*Exercise:*
The expected output is each line below containing "speech", copied in full.

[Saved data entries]
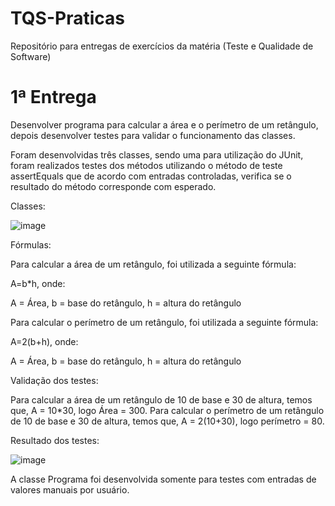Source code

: # TQS-Praticas
Repositório para entregas de exercícios da matéria (Teste e Qualidade de Software)

# 1ª Entrega

Desenvolver programa para calcular a área e o perímetro de um retângulo, depois desenvolver testes para validar o funcionamento das classes.

Foram desenvolvidas três classes, sendo uma para utilização do JUnit, foram realizados testes dos métodos utilizando o método de teste assertEquals que de acordo com entradas controladas, verifica se o resultado do método corresponde com esperado.

Classes:

![image](https://user-images.githubusercontent.com/55721262/164955010-79309beb-3abf-4b3d-b1de-1f44b1ba7320.png)

Fórmulas:

Para calcular a área de um retângulo, foi utilizada a seguinte fórmula:

A=b*h, onde:

A = Área, b = base do retângulo, h = altura do retângulo

Para calcular o perímetro de um retângulo, foi utilizada a seguinte fórmula:

A=2(b+h), onde:

A = Área, b = base do retângulo, h = altura do retângulo

Validação dos testes:

Para calcular a área de um retângulo de 10 de base e 30 de altura, temos que, A = 10*30, logo Área = 300.
Para calcular o perímetro de um retângulo de 10 de base e 30 de altura, temos que, A = 2(10+30), logo perímetro = 80.


Resultado dos testes:

![image](https://user-images.githubusercontent.com/55721262/164954983-206554b0-b393-4e29-bde3-084773128eea.png)

A classe Programa foi desenvolvida somente para testes com entradas de valores manuais por usuário.
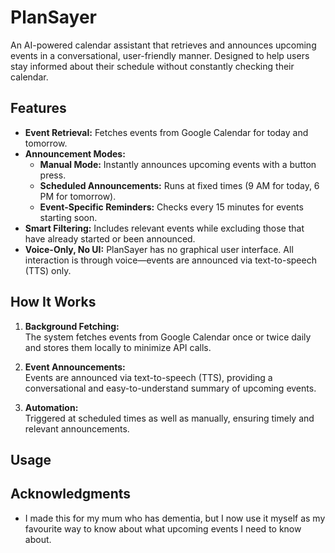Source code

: # PlanSayer

An AI-powered calendar assistant that retrieves and announces upcoming events in a conversational, user-friendly manner. Designed to help users stay informed about their schedule without constantly checking their calendar.

## Features

- **Event Retrieval:** Fetches events from Google Calendar for today and tomorrow.
- **Announcement Modes:**
  - **Manual Mode:** Instantly announces upcoming events with a button press.
  - **Scheduled Announcements:** Runs at fixed times (9 AM for today, 6 PM for tomorrow).
  - **Event-Specific Reminders:** Checks every 15 minutes for events starting soon.
- **Smart Filtering:** Includes relevant events while excluding those that have already started or been announced.
- **Voice-Only, No UI:** PlanSayer has no graphical user interface. All interaction is through voice—events are announced via text-to-speech (TTS) only.

## How It Works

1. **Background Fetching:**  
   The system fetches events from Google Calendar once or twice daily and stores them locally to minimize API calls.

2. **Event Announcements:**  
   Events are announced via text-to-speech (TTS), providing a conversational and easy-to-understand summary of upcoming events.

3. **Automation:**  
   Triggered at scheduled times as well as manually, ensuring timely and relevant announcements.



## Usage



## Acknowledgments

- I made this for my mum who has dementia, but I now use it myself as my favourite way to know about what upcoming events I need to know about.
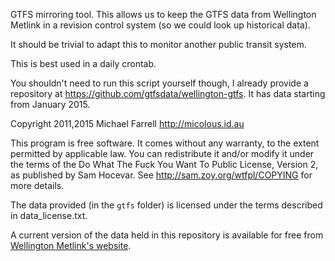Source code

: GTFS mirroring tool.  This allows us to keep the GTFS data from Wellington
Metlink in a revision control system (so we could look up historical data).

It should be trivial to adapt this to monitor another public transit
system.

This is best used in a daily crontab.

You shouldn't need to run this script yourself though, I already provide a
repository at <https://github.com/gtfsdata/wellington-gtfs>.  It has data
starting from January 2015.

Copyright 2011,2015 Michael Farrell <http://micolous.id.au>

This program is free software. It comes without any warranty, to
the extent permitted by applicable law. You can redistribute it
and/or modify it under the terms of the Do What The Fuck You Want
To Public License, Version 2, as published by Sam Hocevar. See
http://sam.zoy.org/wtfpl/COPYING for more details.

The data provided (in the `gtfs` folder) is licensed under the terms
described in data_license.txt.

A current version of the data held in this repository is available for free
from [Wellington Metlink's website](http://www.metlink.org.nz/customer-services/general-transit-feed-specification/).

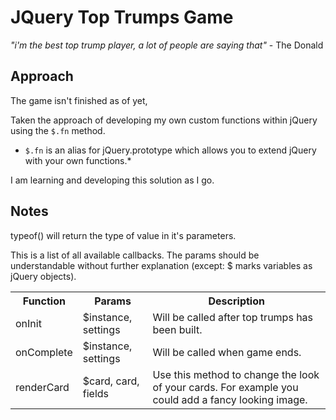 # JQuery Top Trumps Game
 
 *"i'm the best top trump player, a lot of people are saying that"* - The Donald

## Approach

The game isn't finished as of yet, 

Taken the approach of developing my own custom functions within jQuery using the `$.fn` method.

* `$.fn` is an alias for jQuery.prototype which allows you to extend jQuery with your own functions.*

I am learning and developing this solution as I go. 

## Notes

typeof() will return the type of value in it's parameters.

This is a list of all available callbacks. The params should be understandable without further explanation (except: $ marks variables as jQuery objects).

<table>
  <tr>
    <th>Function</th>
    <th>Params</th>
    <th>Description</th>
  </tr>
  <tr>
    <td>onInit</td>
    <td>$instance, settings</td>
    <td>Will be called after top trumps has been built.</td>
  </tr>
  <tr>
    <td>onComplete</td>
    <td>$instance, settings</td>
    <td>Will be called when game ends.</td>
  </tr>
  <tr>
    <td>renderCard</td>
    <td>$card, card, fields</td>
    <td>Use this method to change the look of your cards. For example you could add a fancy looking image.</td>
  </tr>
</table>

*Output of the exercise:*
- **Voice-Only, No UI:** PlanSayer has no graphical user interface. All interaction is through voice—events are announced via text-to-speech (TTS) only.
   Events are announced via text-to-speech (TTS), providing a conversational and easy-to-understand summary of upcoming events.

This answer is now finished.